Professor Charles H.F. Davis III, a faculty member in the Center for Higher and Postsecondary Education, was among the scholars quoted in a Diverse Issues in Higher Education article covering the response from higher education leaders to the insurrection at the U.S. Capitol on Wednesday.
The Diverse staff reported on scholars from across the nation who are contrasting the police response to the Capitol riot, carried out primarily by White individuals, to that of Black Lives Matter protests this summer. Davis said, “If this was a group of people of color who had taken to the Capitol and had damaged property and done any of the things that these White folks had done, we would talk about it in very different terms,” adding that the reluctance by some to label those who created mayhem as rioters, points to “how we characterize who gets to take a stand against the federal government in these particular ways or other formal institutions of politics.”
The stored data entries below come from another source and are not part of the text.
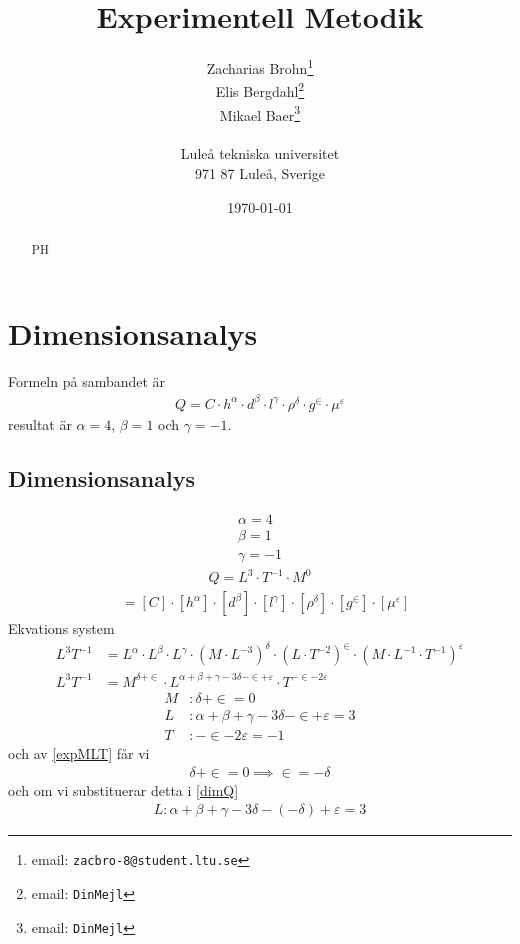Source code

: \documentclass[a4paper,12pt]{article}
\title{Experimentell Metodik}
\author{Zacharias Brohn\thanks{email: \texttt{zacbro-8@student.ltu.se}}\\  
        Elis Bergdahl\thanks{email: \texttt{DinMejl}} \\
        Mikael Baer\thanks{email: \texttt{DinMejl}} \\
        ~ \\
        Luleå tekniska universitet \\ 
        971 87 Luleå, Sverige}
\date{\today}
\begin{document}
%
\begin{abstract}
    PH
\end{abstract}
%
\section{Dimensionsanalys}
Formeln på sambandet är
\begin{align}
    Q = C \cdot h^\alpha \cdot d^\beta \cdot l^\gamma \cdot \rho^\delta \cdot g^\in \cdot \mu^\varepsilon
\end{align}
resultat är $\alpha = 4$, $\beta = 1$ och $\gamma = -1$.
%
\subsection{Dimensionsanalys}
\begin{align}
    \alpha = 4 \\
    \beta = 1 \\
    \gamma = -1
\end{align}
\begin{align}\label{dimQ}
    Q = L^3 \cdot T^{-1} \cdot M^0
\end{align}
\begin{align}
    [Q] &= [C] \cdot [h^\alpha] \cdot [d^\beta] \cdot [l^\gamma] \cdot [\rho^\delta] \cdot [g^\in] \cdot [\mu^\varepsilon]
\end{align}
Ekvations system
\begin{align}
    L^3T^{-1} &= L^{\alpha} \cdot L^{\beta} \cdot L^{\gamma} \cdot (M \cdot L^{-3})^{\delta} \cdot (L \cdot T^{-2})^{\in} \cdot (M \cdot L^{-1} \cdot T^{-1})^{\varepsilon} \\
    L^3T^{-1} &= M^{\delta + \in} \cdot L^{\alpha + \beta + \gamma - 3\delta - \in + \varepsilon} \cdot T^{-\in - 2\varepsilon}
\end{align}
\begin{align}\label{expMLT}
    M&: \delta + \in = 0 \\
    L&: \alpha + \beta + \gamma - 3\delta - \in + \varepsilon = 3 \\
    T&: -\in - 2\varepsilon = -1
\end{align}
och av \ref{expMLT} får vi
\begin{align}
    \delta + \in = 0 \implies \in = - \delta
\end{align}
och om vi substituerar detta i \ref{dimQ}
\begin{align}
    L: \alpha + \beta + \gamma - 3\delta - (-\delta) + \varepsilon = 3
\end{align}
\end{document}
The media plays a central role in shaping these narratives. “When we see people that are peacefully protesting based on the injustice of police violence against people of color and Black people specifically and anything happens—usually escalated by police—we don’t get the same language and the same treatment,” Davis said. “Black and Brown people are demonized and villainized and criminalized by their efforts to exercise their constitutional rights. And in cases like this, similar to how we deal with mass shootings, these are exceptions rather than the rule. And I would actually argue that the opposite is true.”